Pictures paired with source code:
————

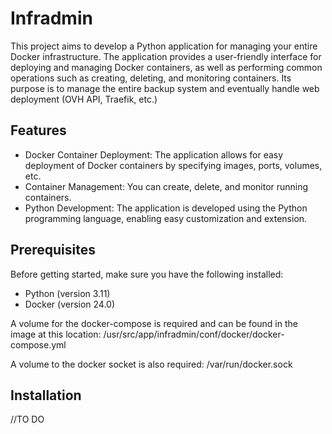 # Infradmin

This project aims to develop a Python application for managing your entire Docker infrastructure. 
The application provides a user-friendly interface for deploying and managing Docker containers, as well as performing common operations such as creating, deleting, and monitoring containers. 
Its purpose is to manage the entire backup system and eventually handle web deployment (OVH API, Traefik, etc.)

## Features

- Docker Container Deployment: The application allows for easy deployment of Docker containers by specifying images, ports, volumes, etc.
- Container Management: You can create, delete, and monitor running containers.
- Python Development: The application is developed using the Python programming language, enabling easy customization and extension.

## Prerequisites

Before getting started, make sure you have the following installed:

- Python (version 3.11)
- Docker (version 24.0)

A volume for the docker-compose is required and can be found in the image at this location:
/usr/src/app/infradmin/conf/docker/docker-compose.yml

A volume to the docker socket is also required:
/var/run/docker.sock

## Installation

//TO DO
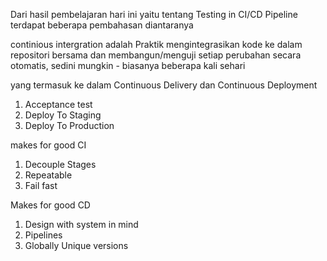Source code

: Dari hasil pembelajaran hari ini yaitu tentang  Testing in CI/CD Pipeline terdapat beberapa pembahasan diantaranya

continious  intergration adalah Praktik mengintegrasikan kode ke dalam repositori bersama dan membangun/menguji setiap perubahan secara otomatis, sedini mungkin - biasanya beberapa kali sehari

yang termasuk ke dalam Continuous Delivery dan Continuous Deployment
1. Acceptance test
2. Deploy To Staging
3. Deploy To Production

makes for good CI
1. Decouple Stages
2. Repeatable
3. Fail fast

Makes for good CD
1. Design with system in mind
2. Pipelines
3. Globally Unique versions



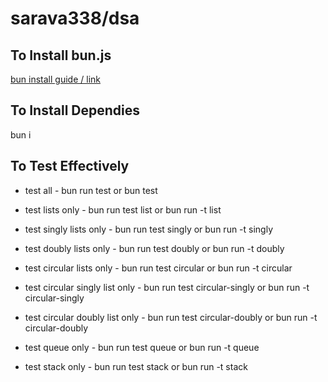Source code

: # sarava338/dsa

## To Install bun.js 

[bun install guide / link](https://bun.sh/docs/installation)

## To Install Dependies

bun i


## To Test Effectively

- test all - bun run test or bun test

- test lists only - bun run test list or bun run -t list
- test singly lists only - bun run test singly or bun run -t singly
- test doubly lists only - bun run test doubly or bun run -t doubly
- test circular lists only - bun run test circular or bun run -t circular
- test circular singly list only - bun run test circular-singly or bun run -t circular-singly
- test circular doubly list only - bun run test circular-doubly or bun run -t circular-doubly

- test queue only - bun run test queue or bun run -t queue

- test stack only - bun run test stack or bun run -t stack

————

Problem details:
Set the pictures aside and reproduce the data above exactly.

Written answer:
 # Infradmin

This project aims to develop a Python application for managing your entire Docker infrastructure. 
The application provides a user-friendly interface for deploying and managing Docker containers, as well as performing common operations such as creating, deleting, and monitoring containers. 
Its purpose is to manage the entire backup system and eventually handle web deployment (OVH API, Traefik, etc.)

## Features

- Docker Container Deployment: The application allows for easy deployment of Docker containers by specifying images, ports, volumes, etc.
- Container Management: You can create, delete, and monitor running containers.
- Python Development: The application is developed using the Python programming language, enabling easy customization and extension.

## Prerequisites

Before getting started, make sure you have the following installed:

- Python (version 3.11)
- Docker (version 24.0)

A volume for the docker-compose is required and can be found in the image at this location:
/usr/src/app/infradmin/conf/docker/docker-compose.yml

A volume to the docker socket is also required:
/var/run/docker.sock

## Installation

//TO DO
Source code

: Dari hasil pembelajaran hari ini yaitu tentang  Testing in CI/CD Pipeline terdapat beberapa pembahasan diantaranya

continious  intergration adalah Praktik mengintegrasikan kode ke dalam repositori bersama dan membangun/menguji setiap perubahan secara otomatis, sedini mungkin - biasanya beberapa kali sehari

yang termasuk ke dalam Continuous Delivery dan Continuous Deployment
1. Acceptance test
2. Deploy To Staging
3. Deploy To Production

makes for good CI
1. Decouple Stages
2. Repeatable
3. Fail fast

Makes for good CD
1. Design with system in mind
2. Pipelines
3. Globally Unique versions



Source code

: # sarava338/dsa

## To Install bun.js 

[bun install guide / link](https://bun.sh/docs/installation)

## To Install Dependies

bun i


## To Test Effectively

- test all - bun run test or bun test

- test lists only - bun run test list or bun run -t list
- test singly lists only - bun run test singly or bun run -t singly
- test doubly lists only - bun run test doubly or bun run -t doubly
- test circular lists only - bun run test circular or bun run -t circular
- test circular singly list only - bun run test circular-singly or bun run -t circular-singly
- test circular doubly list only - bun run test circular-doubly or bun run -t circular-doubly

- test queue only - bun run test queue or bun run -t queue

- test stack only - bun run test stack or bun run -t stack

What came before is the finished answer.